Cependant, le Président Xi se veut rassurant : il ne s’agit pas pour la Chine de se refermer sur elle-même, bien au contraire. Entreprises et investissements étrangers sont toujours les bienvenus. En parallèle, la Chine s’engage à poursuivre les réformes et l’ouverture de son marché. Des promesses qui peinent à convaincre Daniel Rosen du groupe Rhodium : « Pékin affirme être plus que jamais déterminé à mener des réformes et à s’ouvrir davantage. Mais les cinq dernières années démontrent le contraire ».

Pour d’autres observateurs, la théorie de « circulation duale » a un goût de « déjà-vu ». Durant la décennie au pouvoir du tandem Hu Jintao et Wen Jiabao (2002-2012), et particulièrement après la crise financière de 2008, le « rééquilibrage » de l’économie vers davantage de consommation domestique était déjà à l’ordre du jour – sans grande avancée depuis lors. Le ratio de la consommation privée dans le PIB chinois reste bas (38,8% fin 2019, soit seulement deux points de plus qu’en 2008) – plombé par l’endettement et des perspectives d’avenir incertaines qui incitent à l’épargne – tandis que celui de la dette publique par rapport au PIB a doublé.

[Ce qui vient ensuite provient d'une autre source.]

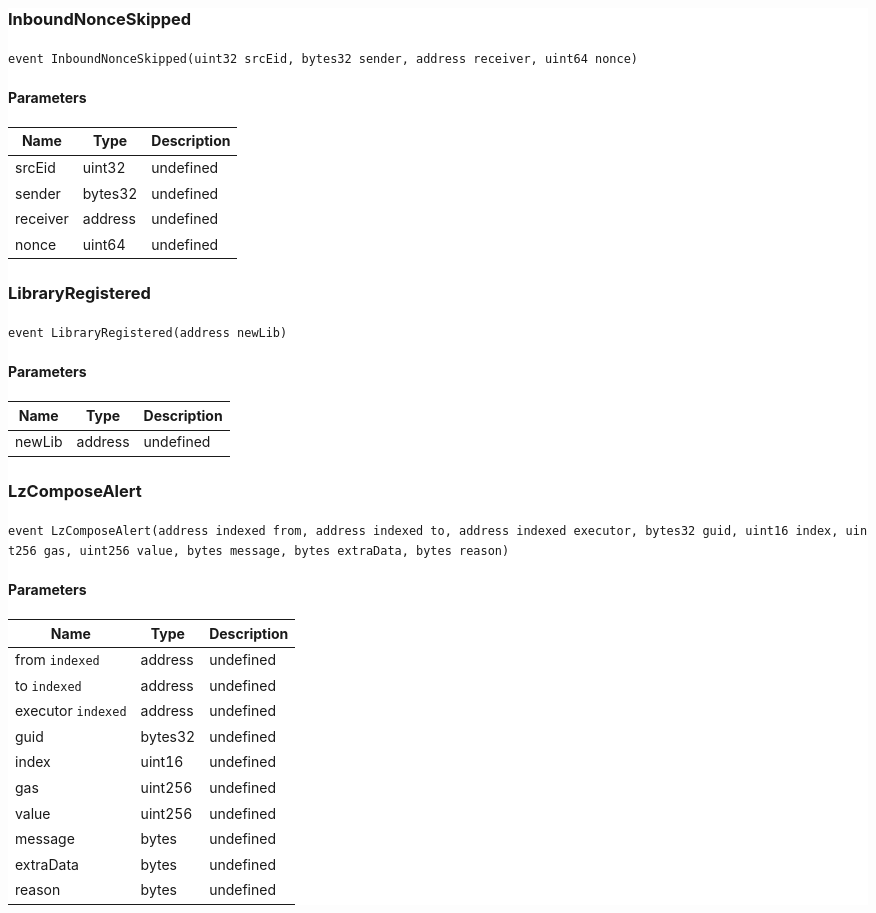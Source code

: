 ### InboundNonceSkipped

```solidity
event InboundNonceSkipped(uint32 srcEid, bytes32 sender, address receiver, uint64 nonce)
```





#### Parameters

| Name | Type | Description |
|---|---|---|
| srcEid  | uint32 | undefined |
| sender  | bytes32 | undefined |
| receiver  | address | undefined |
| nonce  | uint64 | undefined |

### LibraryRegistered

```solidity
event LibraryRegistered(address newLib)
```





#### Parameters

| Name | Type | Description |
|---|---|---|
| newLib  | address | undefined |

### LzComposeAlert

```solidity
event LzComposeAlert(address indexed from, address indexed to, address indexed executor, bytes32 guid, uint16 index, uint256 gas, uint256 value, bytes message, bytes extraData, bytes reason)
```





#### Parameters

| Name | Type | Description |
|---|---|---|
| from `indexed` | address | undefined |
| to `indexed` | address | undefined |
| executor `indexed` | address | undefined |
| guid  | bytes32 | undefined |
| index  | uint16 | undefined |
| gas  | uint256 | undefined |
| value  | uint256 | undefined |
| message  | bytes | undefined |
| extraData  | bytes | undefined |
| reason  | bytes | undefined |
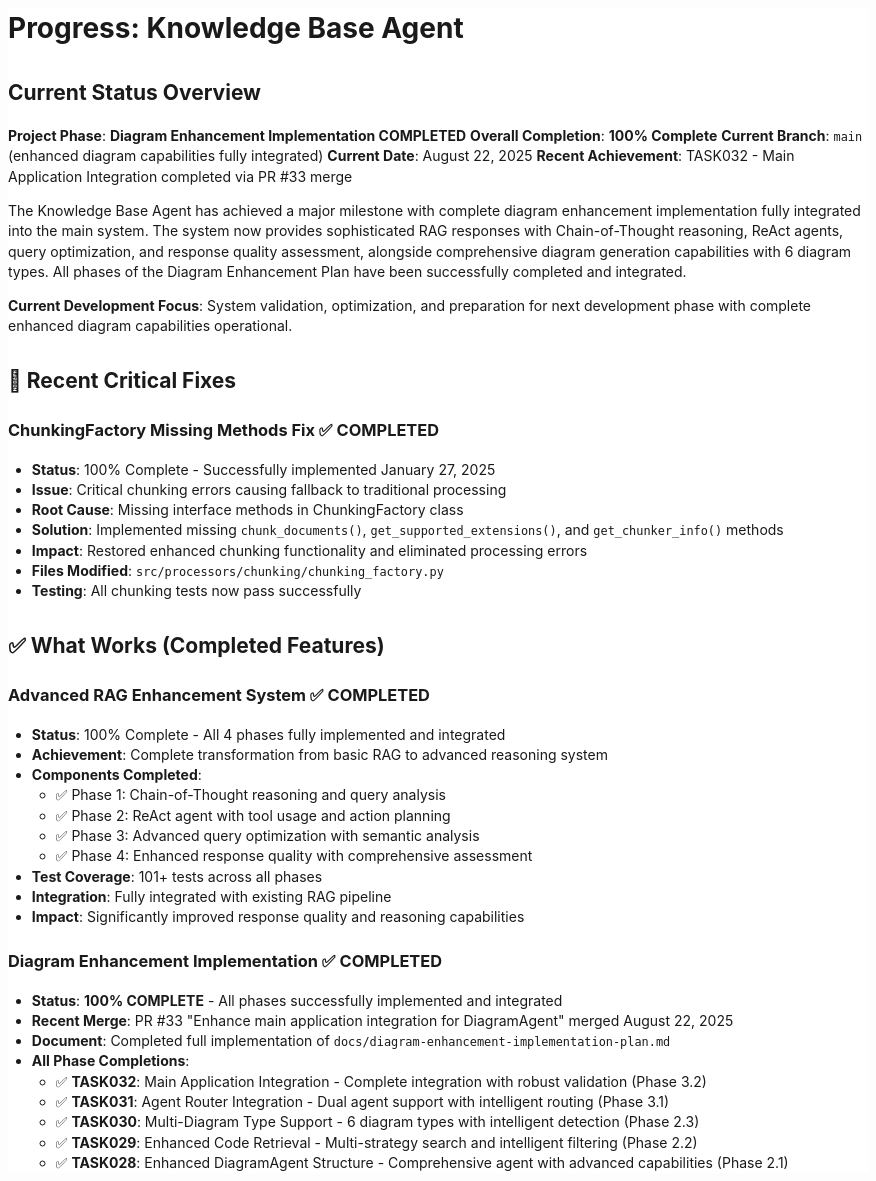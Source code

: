# Progress: Knowledge Base Agent

## Current Status Overview

**Project Phase**: **Diagram Enhancement Implementation COMPLETED**
**Overall Completion**: **100% Complete**
**Current Branch**: `main` (enhanced diagram capabilities fully integrated)
**Current Date**: August 22, 2025
**Recent Achievement**: TASK032 - Main Application Integration completed via PR #33 merge

The Knowledge Base Agent has achieved a major milestone with complete diagram enhancement implementation fully integrated into the main system. The system now provides sophisticated RAG responses with Chain-of-Thought reasoning, ReAct agents, query optimization, and response quality assessment, alongside comprehensive diagram generation capabilities with 6 diagram types. All phases of the Diagram Enhancement Plan have been successfully completed and integrated.

**Current Development Focus**: System validation, optimization, and preparation for next development phase with complete enhanced diagram capabilities operational.

## 🔧 Recent Critical Fixes

### ChunkingFactory Missing Methods Fix ✅ COMPLETED
- **Status**: 100% Complete - Successfully implemented January 27, 2025
- **Issue**: Critical chunking errors causing fallback to traditional processing
- **Root Cause**: Missing interface methods in ChunkingFactory class
- **Solution**: Implemented missing `chunk_documents()`, `get_supported_extensions()`, and `get_chunker_info()` methods
- **Impact**: Restored enhanced chunking functionality and eliminated processing errors
- **Files Modified**: `src/processors/chunking/chunking_factory.py`
- **Testing**: All chunking tests now pass successfully

## ✅ What Works (Completed Features)

### Advanced RAG Enhancement System ✅ COMPLETED
- **Status**: 100% Complete - All 4 phases fully implemented and integrated
- **Achievement**: Complete transformation from basic RAG to advanced reasoning system
- **Components Completed**:
  - ✅ Phase 1: Chain-of-Thought reasoning and query analysis
  - ✅ Phase 2: ReAct agent with tool usage and action planning  
  - ✅ Phase 3: Advanced query optimization with semantic analysis
  - ✅ Phase 4: Enhanced response quality with comprehensive assessment
- **Test Coverage**: 101+ tests across all phases
- **Integration**: Fully integrated with existing RAG pipeline
- **Impact**: Significantly improved response quality and reasoning capabilities

### Diagram Enhancement Implementation ✅ COMPLETED
- **Status**: **100% COMPLETE** - All phases successfully implemented and integrated
- **Recent Merge**: PR #33 "Enhance main application integration for DiagramAgent" merged August 22, 2025
- **Document**: Completed full implementation of `docs/diagram-enhancement-implementation-plan.md`
- **All Phase Completions**:
  - ✅ **TASK032**: Main Application Integration - Complete integration with robust validation (Phase 3.2)
  - ✅ **TASK031**: Agent Router Integration - Dual agent support with intelligent routing (Phase 3.1)
  - ✅ **TASK030**: Multi-Diagram Type Support - 6 diagram types with intelligent detection (Phase 2.3)
  - ✅ **TASK029**: Enhanced Code Retrieval - Multi-strategy search and intelligent filtering (Phase 2.2)
  - ✅ **TASK028**: Enhanced DiagramAgent Structure - Comprehensive agent with advanced capabilities (Phase 2.1)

Selon Michael Pettis, professeur d’économie à l’université Beida interrogé par le Financial Times, les « deux circulations » entreraient même en contradiction entre elles. En effet, pour que la Chine augmente la capacité de son marché domestique, il faudrait procéder à une hausse des salaires et renforcer considérablement sa couverture sociale (notamment par l’assouplissement du système de hukou). Toutefois, un tel choix éroderait de facto la compétitivité des produits chinois à l’export. Un tel scénario exigerait aussi une meilleure redistribution des richesses dans un pays où les inégalités restent extrêmement marquées, ce qui ne manquerait pas de rencontrer des résistances de la part des entreprises, des foyers les plus riches, y compris au sein de l’appareil…

Dans les semaines ou les mois à venir, d’autres détails devraient émerger sur cette nouvelle stratégie, mais pour l’instant, la « circulation duale » apparait moins comme un réel changement de paradigme économique, qu’une réaffirmation des tendances déjà à l’œuvre, parfois depuis une décennie.